A summary of scientific research on how animals experience their world. Cannot say the book ever really gets into a easy flow for me as a popular-science reader, but case after case, story after story, it almost unintentionally challenges an anthropocentric view on cognition and experience with memorable examples of the science of sentient animals.




An Immense World - Ed Yong


Very much like Sentient by Jackie Higgins, but written with a non-scientist reader in mind. Like Sentient, it very much attacks anthropocentrism without calling attention to it’s attack at all.




Being You - Anil Seth


Anil Seth is a scientist and a good science-communicator who writes almost as well as he talks. Being You is a popular science book with some parts of it (particaularly the ITTP part) that are a bit rough (for me) to get through, but like Demasio and Clark, Seth attackes The Hard Problem of Consciousness by just breaking it up into alot of small problems, slowly plowing through some of the smaller problems while maintaining the eye on the prize. 




Other Minds - Peter Goddfrey-Smith


A really fantastic book. When a philosopher and biologist spends the majority of his time diving into water to be mesmerized by the behavior of cephalopods, something good is bound to come. It’s a captivating exploration of the world of octopuses, delving into their remarkable intelligence and consciousness. Through a combination of scientific research, personal anecdotes, and philosophical reflections, the book takes readers on a fascinating journey into the underwater realm. Godfrey-Smith examines the evolutionary history of cephalopods, their problem-solving abilities, memory skills, and social interactions, all while pondering the enigmatic nature of consciousness and offering a deeper understanding of the potential diversity of intelligence in the animal kingdom. Metazoa is another book by Godfrey-Smith that, like Seth, Clark, and Damasio, argues against asking overly broad questions. Instead, it suggests starting with smaller problems to see how they inform the larger questions.




The Man Who Mistook His Wife For A Hat - Oliver Sacks


So here there are the stories to swoop you off your feet. The famous author approaches each tale with a respectful eye toward patients who with their neurological defects and challenges, illuminate the profound intricacies of the human brain. Sacks loves to write, and you can tell. He also loves to find impactfull stories, probably more then factchecking them Still, It offers a unique and deeply personal perspective on the complexities of the mind and the profound connections between medical neuroscience and human experience.




“From Bacteria to Bach and Back”  and
“Conscienceness Explained” - Daniel Dennet


So both of these are not easy reads but also not very hard. Dennet’s examples can be as boring as they seem correct. Sometimes a chapter can really sing, sometimes I want to sleep. However, he takes his darwinian view to the max, and in very interesting ways. 




The Order Of Time - Carlo Rovelli


Another brilliant book.
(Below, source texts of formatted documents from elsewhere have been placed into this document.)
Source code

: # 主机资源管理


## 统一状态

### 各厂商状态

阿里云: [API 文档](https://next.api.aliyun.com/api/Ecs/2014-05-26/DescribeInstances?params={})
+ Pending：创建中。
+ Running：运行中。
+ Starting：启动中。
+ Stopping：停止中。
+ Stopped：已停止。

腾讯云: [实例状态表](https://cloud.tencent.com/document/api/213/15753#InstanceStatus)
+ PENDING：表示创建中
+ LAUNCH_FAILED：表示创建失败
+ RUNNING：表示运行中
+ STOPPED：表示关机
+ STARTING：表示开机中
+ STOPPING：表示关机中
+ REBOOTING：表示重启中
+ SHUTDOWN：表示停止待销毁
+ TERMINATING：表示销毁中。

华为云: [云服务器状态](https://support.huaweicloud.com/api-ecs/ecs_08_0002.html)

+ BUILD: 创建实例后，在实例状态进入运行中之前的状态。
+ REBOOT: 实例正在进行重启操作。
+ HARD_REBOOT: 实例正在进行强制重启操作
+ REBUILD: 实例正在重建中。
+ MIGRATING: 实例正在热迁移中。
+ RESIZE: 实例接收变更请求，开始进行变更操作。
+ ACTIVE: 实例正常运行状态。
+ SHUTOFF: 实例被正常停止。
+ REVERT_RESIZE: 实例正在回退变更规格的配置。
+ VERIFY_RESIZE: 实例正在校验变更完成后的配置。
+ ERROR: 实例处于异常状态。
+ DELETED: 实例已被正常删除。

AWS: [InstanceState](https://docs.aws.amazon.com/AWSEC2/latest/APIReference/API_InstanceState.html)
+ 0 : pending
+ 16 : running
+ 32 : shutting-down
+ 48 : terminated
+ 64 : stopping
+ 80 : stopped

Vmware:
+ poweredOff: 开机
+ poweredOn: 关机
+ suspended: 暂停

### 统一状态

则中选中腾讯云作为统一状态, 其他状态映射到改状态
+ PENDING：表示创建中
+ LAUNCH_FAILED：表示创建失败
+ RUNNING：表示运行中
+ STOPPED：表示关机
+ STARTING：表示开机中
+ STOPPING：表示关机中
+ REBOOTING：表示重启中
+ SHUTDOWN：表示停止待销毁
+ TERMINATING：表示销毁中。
What a talent to be able to convey those strange and counterintiuve physics discoveries into a readible book that can sometime just really sing. 




Environmental Psychology: An Introduction. - Linda Steg


I read this as research for a project but very glad I did.





Descartes Error - Antonio Demasio


Still reading this one. Antionio can sometimes posses the humanistic and poetic flair of Carlo Rovelli, but will also get down and dirty and slug through the technical mud of the layout of the brain, with dicedely less flair. 




Anaximander - Carlo Rovelli


So a tad off-brand when it comes to the nature of reality or it’s experience, but i thouroughly enjoyed this read. It’s pretty much a lovesong on the method of science, and the drama it went through before it started really changing the world. I might be wrong though, for loving a history-of-science book by a renowned theoretical physicist. I’d love to hear some of your thoughts on the quality of this book from people who have read it, but might know more about the history of science. 




Sapiens - Yuval Noah Harari


Megafamous book. It does a great job at really zooming out through history and helped me with some more views on my own anthropocentrism.